Dataset entries
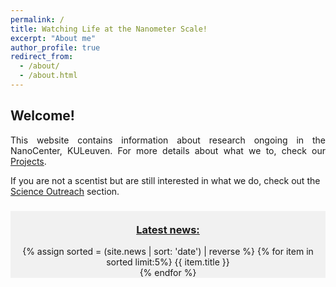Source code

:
 ```yaml
---
permalink: /
title: Watching Life at the Nanometer Scale!
excerpt: "About me"
author_profile: true
redirect_from:
  - /about/
  - /about.html
---
```

<h2> Welcome! </h2>
<p align= "justify">
This website contains information about research ongoing in the NanoCenter, KULeuven.
For more details about what we to, check our <a href="{{site.github.url}}/projects">Projects</a>.

If you are not a scentist but are still interested in what we do, check out the <a href="{{site.github.url}}/outreach">Science Outreach</a> section.
<br>

<div style="background-color:rgba(0, 0, 0, 0.0470588); text-align:center; vertical-align: middle border-left: 500px">
<h3><br><a href="{{site.github.url}}/news">Latest news:</a></h3>
{% assign sorted = (site.news | sort: 'date') | reverse %}
{% for item in sorted limit:5%}
{{ item.title }}<br>
{% endfor %}
<br>
</div>
<br>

== What you will do ==
Transcribe every line of the records exactly. Pictures do not belong in the copy.

== Reply to the exercise ==
Source code

:
 ```yaml
---
permalink: /
title: Watching Life at the Nanometer Scale!
excerpt: "About me"
author_profile: true
redirect_from:
  - /about/
  - /about.html
---
```

<h2> Welcome! </h2>
<p align= "justify">
This website contains information about research ongoing in the NanoCenter, KULeuven.
For more details about what we to, check our <a href="{{site.github.url}}/projects">Projects</a>.

If you are not a scentist but are still interested in what we do, check out the <a href="{{site.github.url}}/outreach">Science Outreach</a> section.
<br>

<div style="background-color:rgba(0, 0, 0, 0.0470588); text-align:center; vertical-align: middle border-left: 500px">
<h3><br><a href="{{site.github.url}}/news">Latest news:</a></h3>
{% assign sorted = (site.news | sort: 'date') | reverse %}
{% for item in sorted limit:5%}
{{ item.title }}<br>
{% endfor %}
<br>
</div>
<br>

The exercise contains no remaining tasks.